Activity -
Scan the data for "keyboard" and copy the lines it appears in.

Data for processing -

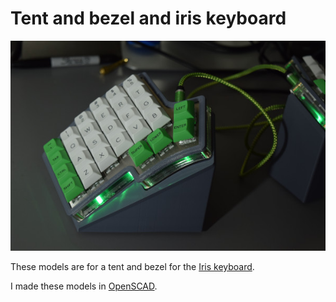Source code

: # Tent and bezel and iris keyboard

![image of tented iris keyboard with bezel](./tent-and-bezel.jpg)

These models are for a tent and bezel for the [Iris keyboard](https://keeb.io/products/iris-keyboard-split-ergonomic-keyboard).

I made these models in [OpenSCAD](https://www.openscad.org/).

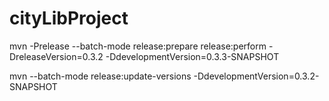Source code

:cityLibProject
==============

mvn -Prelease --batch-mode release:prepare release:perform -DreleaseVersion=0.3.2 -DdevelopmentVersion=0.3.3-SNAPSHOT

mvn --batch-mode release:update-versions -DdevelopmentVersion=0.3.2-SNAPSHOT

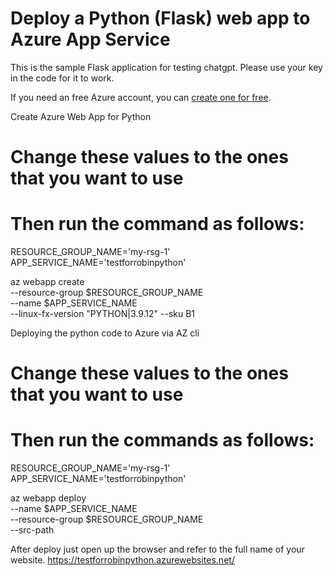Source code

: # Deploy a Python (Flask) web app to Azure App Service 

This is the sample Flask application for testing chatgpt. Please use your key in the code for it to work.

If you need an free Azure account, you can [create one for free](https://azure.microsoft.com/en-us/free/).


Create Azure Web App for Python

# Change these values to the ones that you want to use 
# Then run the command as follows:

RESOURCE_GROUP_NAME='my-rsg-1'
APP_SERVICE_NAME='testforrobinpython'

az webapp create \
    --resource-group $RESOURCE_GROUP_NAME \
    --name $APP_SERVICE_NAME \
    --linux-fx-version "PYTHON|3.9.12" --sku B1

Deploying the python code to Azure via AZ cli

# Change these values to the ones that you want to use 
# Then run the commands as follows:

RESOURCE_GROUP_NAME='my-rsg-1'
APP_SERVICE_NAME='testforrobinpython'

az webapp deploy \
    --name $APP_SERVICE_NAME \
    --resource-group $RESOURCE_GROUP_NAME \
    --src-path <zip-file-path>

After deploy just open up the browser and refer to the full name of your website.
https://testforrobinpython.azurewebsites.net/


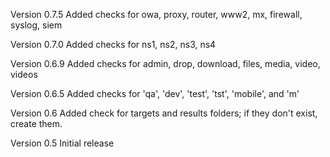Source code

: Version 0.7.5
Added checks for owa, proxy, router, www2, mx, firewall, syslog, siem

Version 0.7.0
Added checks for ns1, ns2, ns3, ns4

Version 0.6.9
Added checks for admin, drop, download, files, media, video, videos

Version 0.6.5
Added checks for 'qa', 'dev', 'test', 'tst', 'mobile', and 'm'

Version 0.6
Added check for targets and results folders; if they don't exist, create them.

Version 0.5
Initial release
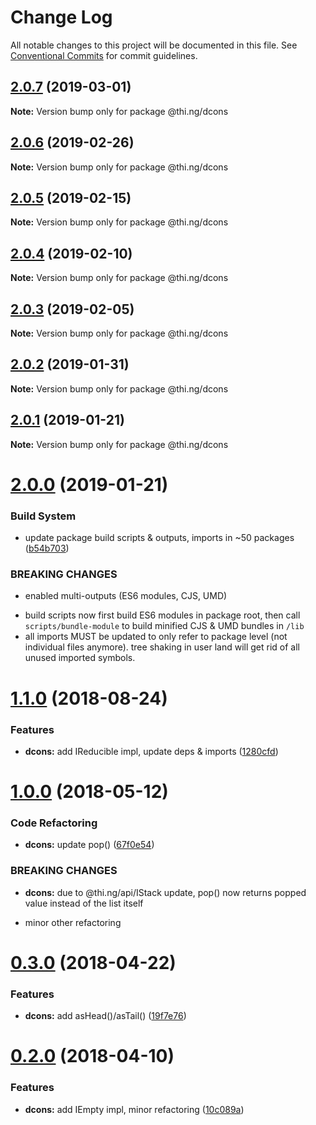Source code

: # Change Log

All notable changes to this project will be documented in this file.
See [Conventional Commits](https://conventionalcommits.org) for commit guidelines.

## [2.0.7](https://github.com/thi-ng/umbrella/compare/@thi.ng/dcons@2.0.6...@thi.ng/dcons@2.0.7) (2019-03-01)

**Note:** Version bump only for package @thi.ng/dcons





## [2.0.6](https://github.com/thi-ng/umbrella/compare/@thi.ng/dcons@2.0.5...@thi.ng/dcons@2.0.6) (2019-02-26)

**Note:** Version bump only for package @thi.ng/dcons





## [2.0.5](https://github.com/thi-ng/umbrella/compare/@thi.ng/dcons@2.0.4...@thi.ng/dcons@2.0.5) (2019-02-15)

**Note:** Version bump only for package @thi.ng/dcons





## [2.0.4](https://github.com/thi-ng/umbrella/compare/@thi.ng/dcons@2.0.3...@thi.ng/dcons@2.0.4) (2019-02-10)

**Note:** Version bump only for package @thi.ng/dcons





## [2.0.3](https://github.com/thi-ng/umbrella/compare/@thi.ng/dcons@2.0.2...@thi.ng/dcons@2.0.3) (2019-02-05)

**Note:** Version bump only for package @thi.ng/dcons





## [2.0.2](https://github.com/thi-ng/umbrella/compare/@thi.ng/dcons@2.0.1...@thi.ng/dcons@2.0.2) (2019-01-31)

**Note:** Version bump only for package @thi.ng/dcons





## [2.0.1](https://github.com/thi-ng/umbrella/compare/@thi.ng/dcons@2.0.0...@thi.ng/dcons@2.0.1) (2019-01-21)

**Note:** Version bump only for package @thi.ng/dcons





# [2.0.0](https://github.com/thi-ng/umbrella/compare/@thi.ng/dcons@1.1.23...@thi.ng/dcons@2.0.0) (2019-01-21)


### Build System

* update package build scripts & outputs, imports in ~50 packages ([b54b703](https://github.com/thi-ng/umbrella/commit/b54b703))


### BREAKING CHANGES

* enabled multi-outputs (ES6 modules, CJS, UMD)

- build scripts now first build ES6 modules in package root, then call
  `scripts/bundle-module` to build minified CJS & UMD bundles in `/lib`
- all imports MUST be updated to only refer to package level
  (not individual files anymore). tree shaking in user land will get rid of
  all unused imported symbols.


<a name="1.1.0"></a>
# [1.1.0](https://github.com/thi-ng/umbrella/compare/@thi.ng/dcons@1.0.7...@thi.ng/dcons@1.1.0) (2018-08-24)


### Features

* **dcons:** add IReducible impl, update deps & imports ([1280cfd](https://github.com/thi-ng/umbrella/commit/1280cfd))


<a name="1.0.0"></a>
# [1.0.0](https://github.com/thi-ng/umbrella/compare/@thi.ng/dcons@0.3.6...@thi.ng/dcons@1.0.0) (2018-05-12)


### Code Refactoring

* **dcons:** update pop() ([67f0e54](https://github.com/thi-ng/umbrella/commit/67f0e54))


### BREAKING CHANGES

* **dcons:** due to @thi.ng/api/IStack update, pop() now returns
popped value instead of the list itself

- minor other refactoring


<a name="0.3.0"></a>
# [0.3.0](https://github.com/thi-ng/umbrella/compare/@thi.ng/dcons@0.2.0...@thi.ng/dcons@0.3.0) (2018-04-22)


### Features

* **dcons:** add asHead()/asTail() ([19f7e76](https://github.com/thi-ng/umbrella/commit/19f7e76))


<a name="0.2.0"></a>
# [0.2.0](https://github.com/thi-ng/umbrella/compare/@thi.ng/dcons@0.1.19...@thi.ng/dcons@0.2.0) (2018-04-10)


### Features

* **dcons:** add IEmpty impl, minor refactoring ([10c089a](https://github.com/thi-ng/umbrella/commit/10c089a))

Task output -
: # Tent and bezel and iris keyboard
![image of tented iris keyboard with bezel](./tent-and-bezel.jpg)
These models are for a tent and bezel for the [Iris keyboard](https://keeb.io/products/iris-keyboard-split-ergonomic-keyboard).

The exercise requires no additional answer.